Coaster simulator the next best thing

3/22/2001
BY JON CHAVEZ
BLADE BUSINESS WRITER

Ronbotics Corp., a Manassas, Va., firm founded by a pioneer of the home-video game industry, has developed an arcade ride that simulates a twisting, turning trip on six of Cedar Point's coasters.

The $20,000 CoasteRider X-Press, which features a rock `n roll sound track by rock star Peter Frampton, gives up to two customers a virtual voyage on either the Magnum XL-200, Gemini, Blue Streak, Mantis, Mean Streak, or Iron Dragon coasters.

With a low price tag by arcade standards, the machine is selling faster than Ronbotics can turn them out and has given Cedar Point an unexpected marketing boost in arcades in the United States and Europe, said an official of the Sandusky amusement park.

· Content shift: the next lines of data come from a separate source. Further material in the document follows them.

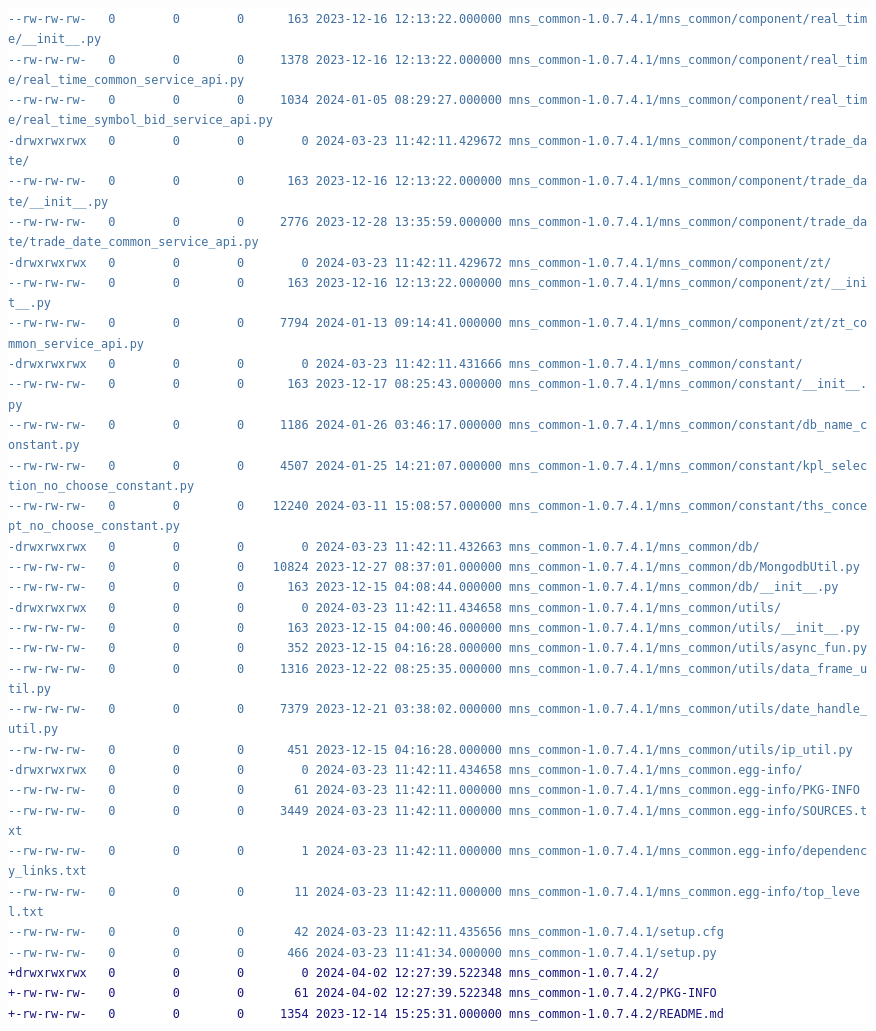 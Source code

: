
```diff
--rw-rw-rw-   0        0        0      163 2023-12-16 12:13:22.000000 mns_common-1.0.7.4.1/mns_common/component/real_time/__init__.py
--rw-rw-rw-   0        0        0     1378 2023-12-16 12:13:22.000000 mns_common-1.0.7.4.1/mns_common/component/real_time/real_time_common_service_api.py
--rw-rw-rw-   0        0        0     1034 2024-01-05 08:29:27.000000 mns_common-1.0.7.4.1/mns_common/component/real_time/real_time_symbol_bid_service_api.py
-drwxrwxrwx   0        0        0        0 2024-03-23 11:42:11.429672 mns_common-1.0.7.4.1/mns_common/component/trade_date/
--rw-rw-rw-   0        0        0      163 2023-12-16 12:13:22.000000 mns_common-1.0.7.4.1/mns_common/component/trade_date/__init__.py
--rw-rw-rw-   0        0        0     2776 2023-12-28 13:35:59.000000 mns_common-1.0.7.4.1/mns_common/component/trade_date/trade_date_common_service_api.py
-drwxrwxrwx   0        0        0        0 2024-03-23 11:42:11.429672 mns_common-1.0.7.4.1/mns_common/component/zt/
--rw-rw-rw-   0        0        0      163 2023-12-16 12:13:22.000000 mns_common-1.0.7.4.1/mns_common/component/zt/__init__.py
--rw-rw-rw-   0        0        0     7794 2024-01-13 09:14:41.000000 mns_common-1.0.7.4.1/mns_common/component/zt/zt_common_service_api.py
-drwxrwxrwx   0        0        0        0 2024-03-23 11:42:11.431666 mns_common-1.0.7.4.1/mns_common/constant/
--rw-rw-rw-   0        0        0      163 2023-12-17 08:25:43.000000 mns_common-1.0.7.4.1/mns_common/constant/__init__.py
--rw-rw-rw-   0        0        0     1186 2024-01-26 03:46:17.000000 mns_common-1.0.7.4.1/mns_common/constant/db_name_constant.py
--rw-rw-rw-   0        0        0     4507 2024-01-25 14:21:07.000000 mns_common-1.0.7.4.1/mns_common/constant/kpl_selection_no_choose_constant.py
--rw-rw-rw-   0        0        0    12240 2024-03-11 15:08:57.000000 mns_common-1.0.7.4.1/mns_common/constant/ths_concept_no_choose_constant.py
-drwxrwxrwx   0        0        0        0 2024-03-23 11:42:11.432663 mns_common-1.0.7.4.1/mns_common/db/
--rw-rw-rw-   0        0        0    10824 2023-12-27 08:37:01.000000 mns_common-1.0.7.4.1/mns_common/db/MongodbUtil.py
--rw-rw-rw-   0        0        0      163 2023-12-15 04:08:44.000000 mns_common-1.0.7.4.1/mns_common/db/__init__.py
-drwxrwxrwx   0        0        0        0 2024-03-23 11:42:11.434658 mns_common-1.0.7.4.1/mns_common/utils/
--rw-rw-rw-   0        0        0      163 2023-12-15 04:00:46.000000 mns_common-1.0.7.4.1/mns_common/utils/__init__.py
--rw-rw-rw-   0        0        0      352 2023-12-15 04:16:28.000000 mns_common-1.0.7.4.1/mns_common/utils/async_fun.py
--rw-rw-rw-   0        0        0     1316 2023-12-22 08:25:35.000000 mns_common-1.0.7.4.1/mns_common/utils/data_frame_util.py
--rw-rw-rw-   0        0        0     7379 2023-12-21 03:38:02.000000 mns_common-1.0.7.4.1/mns_common/utils/date_handle_util.py
--rw-rw-rw-   0        0        0      451 2023-12-15 04:16:28.000000 mns_common-1.0.7.4.1/mns_common/utils/ip_util.py
-drwxrwxrwx   0        0        0        0 2024-03-23 11:42:11.434658 mns_common-1.0.7.4.1/mns_common.egg-info/
--rw-rw-rw-   0        0        0       61 2024-03-23 11:42:11.000000 mns_common-1.0.7.4.1/mns_common.egg-info/PKG-INFO
--rw-rw-rw-   0        0        0     3449 2024-03-23 11:42:11.000000 mns_common-1.0.7.4.1/mns_common.egg-info/SOURCES.txt
--rw-rw-rw-   0        0        0        1 2024-03-23 11:42:11.000000 mns_common-1.0.7.4.1/mns_common.egg-info/dependency_links.txt
--rw-rw-rw-   0        0        0       11 2024-03-23 11:42:11.000000 mns_common-1.0.7.4.1/mns_common.egg-info/top_level.txt
--rw-rw-rw-   0        0        0       42 2024-03-23 11:42:11.435656 mns_common-1.0.7.4.1/setup.cfg
--rw-rw-rw-   0        0        0      466 2024-03-23 11:41:34.000000 mns_common-1.0.7.4.1/setup.py
+drwxrwxrwx   0        0        0        0 2024-04-02 12:27:39.522348 mns_common-1.0.7.4.2/
+-rw-rw-rw-   0        0        0       61 2024-04-02 12:27:39.522348 mns_common-1.0.7.4.2/PKG-INFO
+-rw-rw-rw-   0        0        0     1354 2023-12-14 15:25:31.000000 mns_common-1.0.7.4.2/README.md
```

``We have gotten calls from all over from people who have seen the simulator,'' said Janet Witherow, a Cedar Point spokesman.

Arcade owners such as Bill Chrysan, of Putt-Putt Golf 'n Games in Ypsilanti, Mich., like the ride too not only for the Cedar Point name, which his patrons recognize, but for the ride's unusual aspects that set it apart from most arcade games. He charges $1.50 a ride and said it has been very popular.

``You feel like you're riding on a real roller coaster” he said. “I've had people get off of it and feel queasy. It's very authentic and something you can't play at home on Nintendo.''

The only drawback, he added, is the game was developed before Cedar Point opened its record-breaking Millennium Force roller coaster in 2000.

None of the 220 machines is in arcades near Toledo, however.

Cedar Point has no connection to Ronbotics, which was founded in 1996 by Ron Borta - developer of Pac-Man and other games for Atari, Colecovision, and several more home-video game systems during the 1980s.

Leslie Davis, Ronbotics president and chief operating officer, said the firm picked Cedar Point for its arcade ride based on the park's reputation for coaster excellence.

``Cedar Point's reputation is worldwide, and we wanted to work with coasters that people knew,” she said.

The company sent a video crew to film front-seat views of riding the six coasters about two years ago. Ronbotics said it took three years to develop the CoasteRider, which debuted in late 1999.

Ronbotics has a backlog of orders for the machines, which it makes in a new 85,000 square foot plant. Half of its machines in use are in the United States, the rest are in Europe, Ms. Davis said.